### REQUIRED WORK
Everything in the entries is to be written out exactly, except for the pictures.

### DATA EXTRACT
-*-

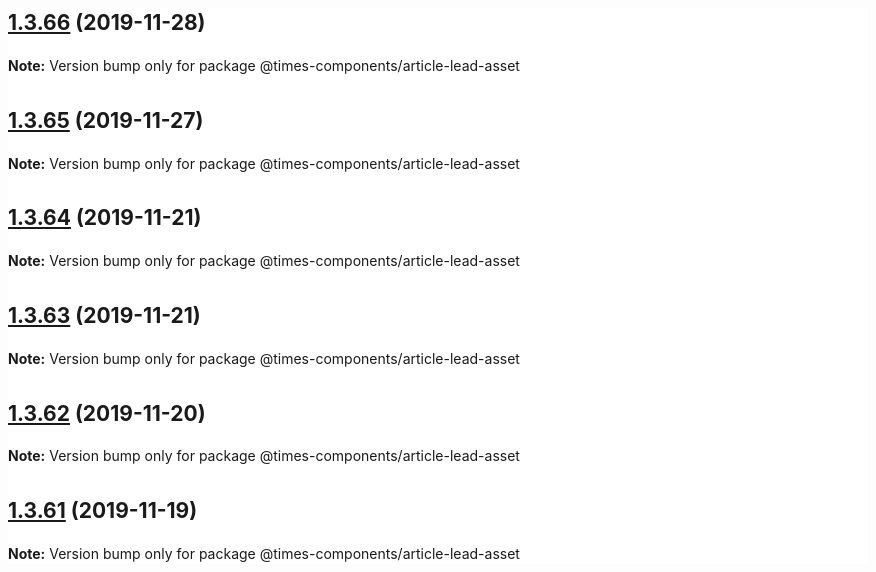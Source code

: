 

## [1.3.66](https://github.com/newsuk/times-components/compare/@times-components/article-lead-asset@1.3.65...@times-components/article-lead-asset@1.3.66) (2019-11-28)

**Note:** Version bump only for package @times-components/article-lead-asset





## [1.3.65](https://github.com/newsuk/times-components/compare/@times-components/article-lead-asset@1.3.64...@times-components/article-lead-asset@1.3.65) (2019-11-27)

**Note:** Version bump only for package @times-components/article-lead-asset





## [1.3.64](https://github.com/newsuk/times-components/compare/@times-components/article-lead-asset@1.3.63...@times-components/article-lead-asset@1.3.64) (2019-11-21)

**Note:** Version bump only for package @times-components/article-lead-asset





## [1.3.63](https://github.com/newsuk/times-components/compare/@times-components/article-lead-asset@1.3.62...@times-components/article-lead-asset@1.3.63) (2019-11-21)

**Note:** Version bump only for package @times-components/article-lead-asset





## [1.3.62](https://github.com/newsuk/times-components/compare/@times-components/article-lead-asset@1.3.61...@times-components/article-lead-asset@1.3.62) (2019-11-20)

**Note:** Version bump only for package @times-components/article-lead-asset





## [1.3.61](https://github.com/newsuk/times-components/compare/@times-components/article-lead-asset@1.3.60...@times-components/article-lead-asset@1.3.61) (2019-11-19)

**Note:** Version bump only for package @times-components/article-lead-asset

-*-

### ANSWER BOX
Source code

: 

## [1.3.66](https://github.com/newsuk/times-components/compare/@times-components/article-lead-asset@1.3.65...@times-components/article-lead-asset@1.3.66) (2019-11-28)

**Note:** Version bump only for package @times-components/article-lead-asset





## [1.3.65](https://github.com/newsuk/times-components/compare/@times-components/article-lead-asset@1.3.64...@times-components/article-lead-asset@1.3.65) (2019-11-27)

**Note:** Version bump only for package @times-components/article-lead-asset





## [1.3.64](https://github.com/newsuk/times-components/compare/@times-components/article-lead-asset@1.3.63...@times-components/article-lead-asset@1.3.64) (2019-11-21)

**Note:** Version bump only for package @times-components/article-lead-asset





## [1.3.63](https://github.com/newsuk/times-components/compare/@times-components/article-lead-asset@1.3.62...@times-components/article-lead-asset@1.3.63) (2019-11-21)

**Note:** Version bump only for package @times-components/article-lead-asset





## [1.3.62](https://github.com/newsuk/times-components/compare/@times-components/article-lead-asset@1.3.61...@times-components/article-lead-asset@1.3.62) (2019-11-20)

**Note:** Version bump only for package @times-components/article-lead-asset





## [1.3.61](https://github.com/newsuk/times-components/compare/@times-components/article-lead-asset@1.3.60...@times-components/article-lead-asset@1.3.61) (2019-11-19)

**Note:** Version bump only for package @times-components/article-lead-asset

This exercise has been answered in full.